I’ve seen advertisements, I’ve mentioned this to Rob once, I saw an advertisement on Facebook, it was a snake. It wasn’t even a real snake, it was just this weird thing that showed up in my Facebook feed. It caught my eye. I don’t know how much he was paying for it but the fact that it caught my eye was enough to make me notice it and look over at it and say huh, I wonder what that is, and then I saw that it said Drip on it. Really, that’s what you’re trying to do, you’re trying to catch people’s attention. If you get the right people to look at it, then they’ll come through and they’ll click through and take a look at the other stuff and look at the quality of what you’ve got, whether it’s the writing, or the marketing collateral that goes with it.
Just catching their attention is really the main goal, not having the best designed thing. You don’t need to spend as much money as Buffer does on an infographic, for example. That’s kinda the point I’m trying to make, you can probably get away with a lot less than you think you need.
Courtland: That makes a lot of sense. I think even more broadly, that reminds me of this thing I’ve been harping out a lot in the last few weeks just by talking to people on the Indie Hackers’ forum about their landing pages and about their product ideas how important it is to realize that what you see as a founder and how you look at what you’re putting out is not the same as other people see it. It’s not the same viewpoint that your customers have, it’s not the same viewpoint that your partners might have. Being able to step outside of yourself and look at things from their perspective might be the number one quality that you need to have as a founder.
I’ve underestimated this to a huge degree. Especially early on in my career, I spent a lot of time doing things based on my intuition. Whatever I felt was important had to be what everybody else felt was important. I would work on that, and then I would realize that nobody cared what I thought was important. I wasn’t solving the problem that they wanted.
I think the example that you just gave is a really good one. If you’re crafting an ad or if you’re designing your newsletter, if you’re planning out your marketing campaigns, it’s very important to look at what it is that your customers or that your visitors are going to care about and try to prioritize those things first rather than prioritizing the things that you might intuitively feel are okay as a creator.
I think this is probably true in almost any sort of creative endeavor. My brother’s a writer. One of the hardest things for any writer to do is to be able to step outside of themselves and look at their story and their writing from the reader’s perspective. Sometimes, it takes a few weeks of not writing and stepping back and looking at what you’ve written later on with fresh eyes. I think the same thing can be true as a founder. Whether you’re talking about coming up with an idea, is this an idea that customers actually want, is this something that solves a problem that’s valuable to them, or is this a feature that you really want them to add because you thought it was cool?
Mike: Features is another one that we spend a lot of time building certain features that some customers just don’t even care about. I’ve done this myself but I’ve also talked to people. I think I answered an email this morning where somebody was talking about how they just wanted to implement this one more feature before they launched.
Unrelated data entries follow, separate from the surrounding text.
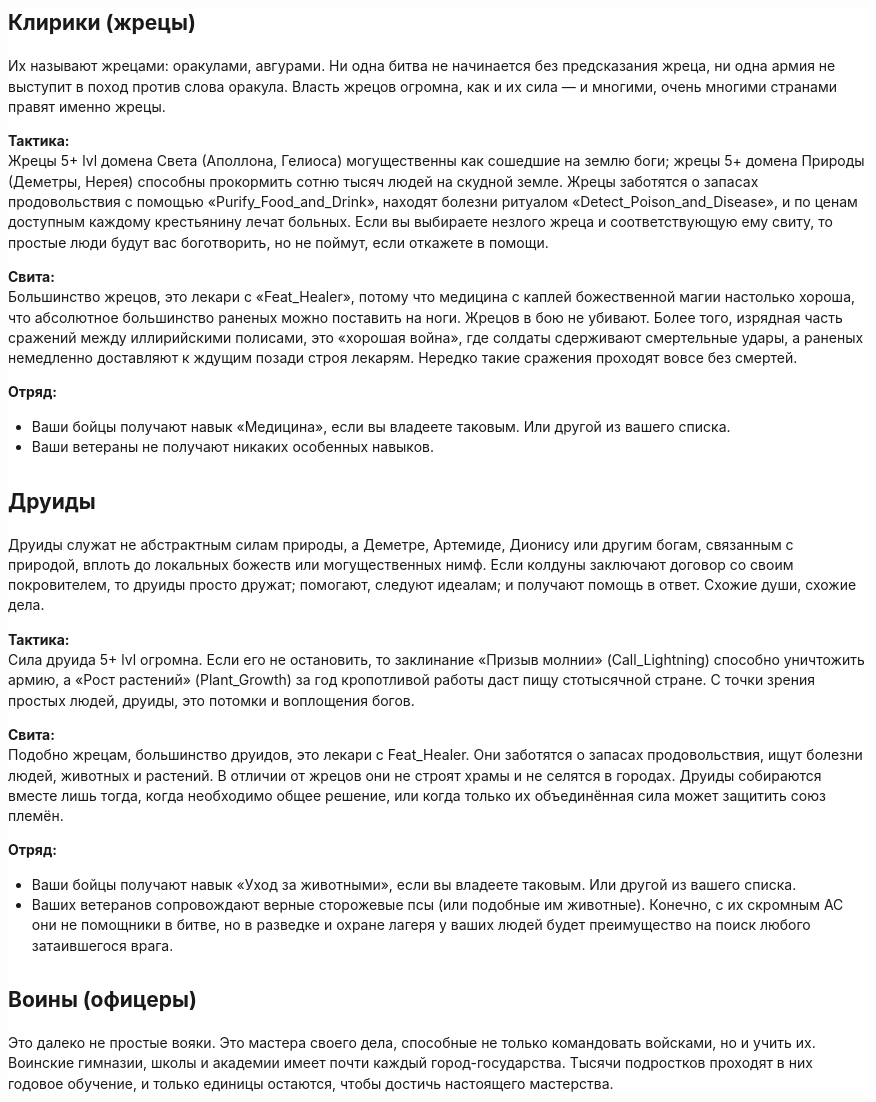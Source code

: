 ## Клирики (жрецы)

Их называют жрецами: оракулами, авгурами. Ни одна битва не начинается без предсказания жреца, ни одна армия не выступит в поход против слова оракула. Власть жрецов огромна, как и их сила — и многими, очень многими странами правят именно жрецы.

**Тактика:**  
Жрецы 5+ lvl домена Света (Аполлона, Гелиоса) могущественны как сошедшие на землю боги; жрецы 5+ домена Природы (Деметры, Нерея) способны прокормить сотню тысяч людей на скудной земле. Жрецы заботятся о запасах продовольствия с помощью «Purify_Food_and_Drink», находят болезни ритуалом «Detect_Poison_and_Disease», и по ценам доступным каждому крестьянину лечат больных. Если вы выбираете незлого жреца и соответствующую ему свиту, то простые люди будут вас боготворить, но не поймут, если откажете в помощи.

**Свита:**  
Большинство жрецов, это лекари с «Feat_Healer», потому что медицина с каплей божественной магии настолько хороша, что абсолютное большинство раненых можно поставить на ноги. Жрецов в бою не убивают. Более того, изрядная часть сражений между иллирийскими полисами, это «хорошая война», где солдаты сдерживают смертельные удары, а раненых немедленно доставляют к ждущим позади строя лекарям. Нередко такие сражения проходят вовсе без смертей.

**Отряд:**  
- Ваши бойцы получают навык «Медицина», если вы владеете таковым. Или другой из вашего списка.
- Ваши ветераны не получают никаких особенных навыков.

## Друиды

Друиды служат не абстрактным силам природы, а Деметре, Артемиде, Дионису или другим богам, связанным с природой, вплоть до локальных божеств или могущественных нимф. Если колдуны заключают договор со своим покровителем, то друиды просто дружат; помогают, следуют идеалам; и получают помощь в ответ. Схожие души, схожие дела.

**Тактика:**  
Сила друида 5+ lvl огромна. Если его не остановить, то заклинание «Призыв молнии» (Call_Lightning) способно уничтожить армию, а «Рост растений» (Plant_Growth) за год кропотливой работы даст пищу стотысячной стране. С точки зрения простых людей, друиды, это потомки и воплощения богов.

**Свита:**  
Подобно жрецам, большинство друидов, это лекари с Feat_Healer. Они заботятся о запасах продовольствия, ищут болезни людей, животных и растений. В отличии от жрецов они не строят храмы и не селятся в городах. Друиды собираются вместе лишь тогда, когда необходимо общее решение, или когда только их объединённая сила может защитить союз племён.

**Отряд:**  
- Ваши бойцы получают навык «Уход за животными», если вы владеете таковым. Или другой из вашего списка.
- Ваших ветеранов сопровождают верные сторожевые псы (или подобные им животные). Конечно, с их скромным AC они не помощники в битве, но в разведке и охране лагеря у ваших людей будет преимущество на поиск любого затаившегося врага.

## Воины (офицеры)

Это далеко не простые вояки. Это мастера своего дела, способные не только командовать войсками, но и учить их. Воинские гимназии, школы и академии имеет почти каждый город-государства. Тысячи подростков проходят в них годовое обучение, и только единицы остаются, чтобы достичь настоящего мастерства.
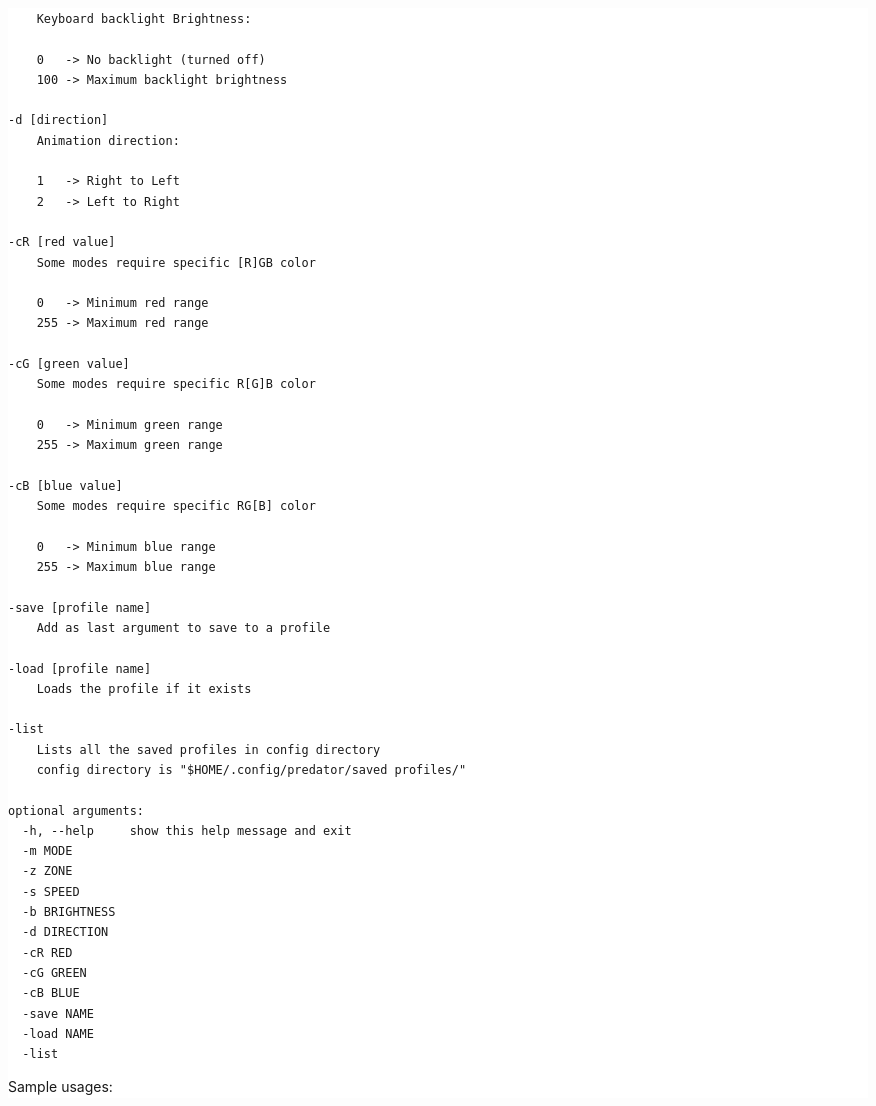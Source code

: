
 ```
    Keyboard backlight Brightness:

    0   -> No backlight (turned off)
    100 -> Maximum backlight brightness

-d [direction]
    Animation direction:

    1   -> Right to Left
    2   -> Left to Right

-cR [red value]
    Some modes require specific [R]GB color

    0   -> Minimum red range
    255 -> Maximum red range

-cG [green value]
    Some modes require specific R[G]B color

    0   -> Minimum green range
    255 -> Maximum green range

-cB [blue value]
    Some modes require specific RG[B] color

    0   -> Minimum blue range
    255 -> Maximum blue range

-save [profile name]
    Add as last argument to save to a profile

-load [profile name]
    Loads the profile if it exists

-list
    Lists all the saved profiles in config directory
    config directory is "$HOME/.config/predator/saved profiles/"

optional arguments:
  -h, --help     show this help message and exit
  -m MODE
  -z ZONE
  -s SPEED
  -b BRIGHTNESS
  -d DIRECTION
  -cR RED
  -cG GREEN
  -cB BLUE
  -save NAME
  -load NAME
  -list
```
Sample usages:

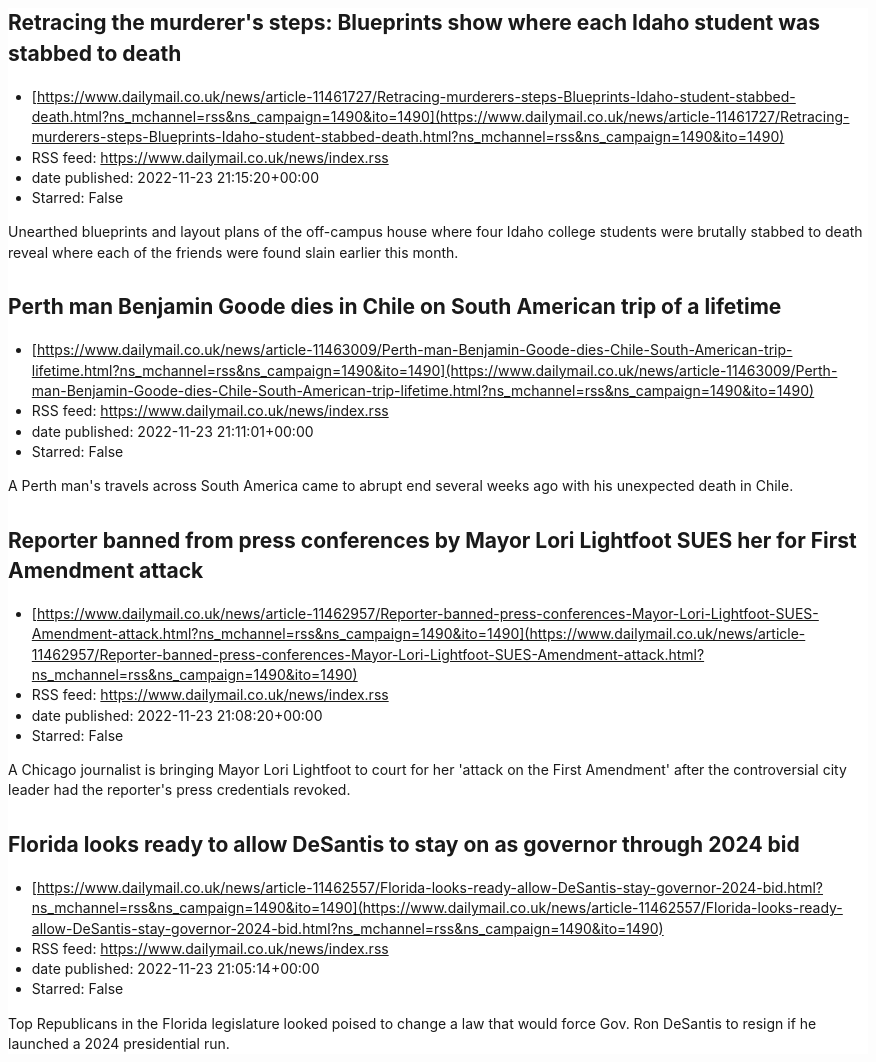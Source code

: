 ## Retracing the murderer's steps: Blueprints show where each Idaho student was stabbed to death
 - [https://www.dailymail.co.uk/news/article-11461727/Retracing-murderers-steps-Blueprints-Idaho-student-stabbed-death.html?ns_mchannel=rss&ns_campaign=1490&ito=1490](https://www.dailymail.co.uk/news/article-11461727/Retracing-murderers-steps-Blueprints-Idaho-student-stabbed-death.html?ns_mchannel=rss&ns_campaign=1490&ito=1490)
 - RSS feed: https://www.dailymail.co.uk/news/index.rss
 - date published: 2022-11-23 21:15:20+00:00
 - Starred: False

Unearthed blueprints and layout plans of the off-campus house where four Idaho college students were brutally stabbed to death reveal where each of the friends were found slain earlier this month.

## Perth man Benjamin Goode dies in Chile on South American trip of a lifetime
 - [https://www.dailymail.co.uk/news/article-11463009/Perth-man-Benjamin-Goode-dies-Chile-South-American-trip-lifetime.html?ns_mchannel=rss&ns_campaign=1490&ito=1490](https://www.dailymail.co.uk/news/article-11463009/Perth-man-Benjamin-Goode-dies-Chile-South-American-trip-lifetime.html?ns_mchannel=rss&ns_campaign=1490&ito=1490)
 - RSS feed: https://www.dailymail.co.uk/news/index.rss
 - date published: 2022-11-23 21:11:01+00:00
 - Starred: False

A Perth man's travels across South America came to abrupt end several weeks ago with his unexpected death in Chile.

## Reporter banned from press conferences by Mayor Lori Lightfoot SUES her for First Amendment attack
 - [https://www.dailymail.co.uk/news/article-11462957/Reporter-banned-press-conferences-Mayor-Lori-Lightfoot-SUES-Amendment-attack.html?ns_mchannel=rss&ns_campaign=1490&ito=1490](https://www.dailymail.co.uk/news/article-11462957/Reporter-banned-press-conferences-Mayor-Lori-Lightfoot-SUES-Amendment-attack.html?ns_mchannel=rss&ns_campaign=1490&ito=1490)
 - RSS feed: https://www.dailymail.co.uk/news/index.rss
 - date published: 2022-11-23 21:08:20+00:00
 - Starred: False

A Chicago journalist is bringing Mayor Lori Lightfoot to court for her 'attack on the First Amendment' after the controversial city leader had the reporter's press credentials revoked.

## Florida looks ready to allow DeSantis to stay on as governor through 2024 bid
 - [https://www.dailymail.co.uk/news/article-11462557/Florida-looks-ready-allow-DeSantis-stay-governor-2024-bid.html?ns_mchannel=rss&ns_campaign=1490&ito=1490](https://www.dailymail.co.uk/news/article-11462557/Florida-looks-ready-allow-DeSantis-stay-governor-2024-bid.html?ns_mchannel=rss&ns_campaign=1490&ito=1490)
 - RSS feed: https://www.dailymail.co.uk/news/index.rss
 - date published: 2022-11-23 21:05:14+00:00
 - Starred: False

Top Republicans in the Florida legislature looked poised to change a law that would force Gov. Ron DeSantis to resign if he launched a 2024 presidential run.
The reality is that’s a snowball where you can always look, “I’m going to do this other feature, do this other feature,” and you’re always delaying that launch in order to delay judgment on all the work and effort that you put into it. If you delay it long enough, then you never get judged. You’re really putting yourself in this position where you’re never going to win because the game never starts, I guess.
Courtland: That’s totally true. It’s subtle. You might not be conscious of the fact that you’re doing it to make yourself feel better and to avoid judgment, it’s easy to convince yourself that you really do need this particular feature. Once that’s over, you really do need this other feature. I think this is something that generally if you’re starting a business, it’s advantageous if you have some development skills and you can code what you’re working on yourself rather than having to hire out. It’s also a trap that developers fall into more so than other people, specifically because if you have that ability to do something, if you’re really good at writing code, it feels good to write code and it’s easy for that to be the answer to everything. When in reality, there’s all these other hats that you need to wear, that you need to actually get your product out the door to succeed. Features is a really big trap that a lot of first time founders fall into, just taking too long to launch.
There are other traps there too as well, I think. One of the biggest reasons why I see founders fail and why founders tell me that they end up failing is because they quit early. They essentially hadn’t really put in the time that they needed to solve their particular problems that were [00:32:04] their businesses from succeeding. Often, it comes down to the psychological issue of they didn’t have enough wins under their belt, they were feeling demoralized about their project, it was this long death march, it was building features and never really getting any traffic, trying random marketing efforts and never really have any success.
That gets amplified under fold if you take six months to build a product because you’re continually adding features. Whereas if you build something, a good example would be Josh Pigford of Baremetrics who got his first product out the door and his first customer in something like eight days. He didn’t have time to get demoralized and quit, so not only is it helpful to build things quickly in order to talk to customers and it actually succeed, but it’s helpful for your own morale.
Mike: I think putting something in front of them faster allows you to get the feedback to course correct when you start to go in the wrong direction. As you said earlier, there’s a difference between how you perceive things versus how your customers perceive things. It’s very easy to confuse the two and think that you know what they need. And then when you know what they need, and then when you put it in front of them, they point out all these flaws that you didn’t think of or consider that make you have to go in a different direction. By delaying putting it in front of them, you’re just delaying the results of getting that feedback or results of getting that feedback so that then you have to make the course correction. It’s three months down the road instead of three weeks.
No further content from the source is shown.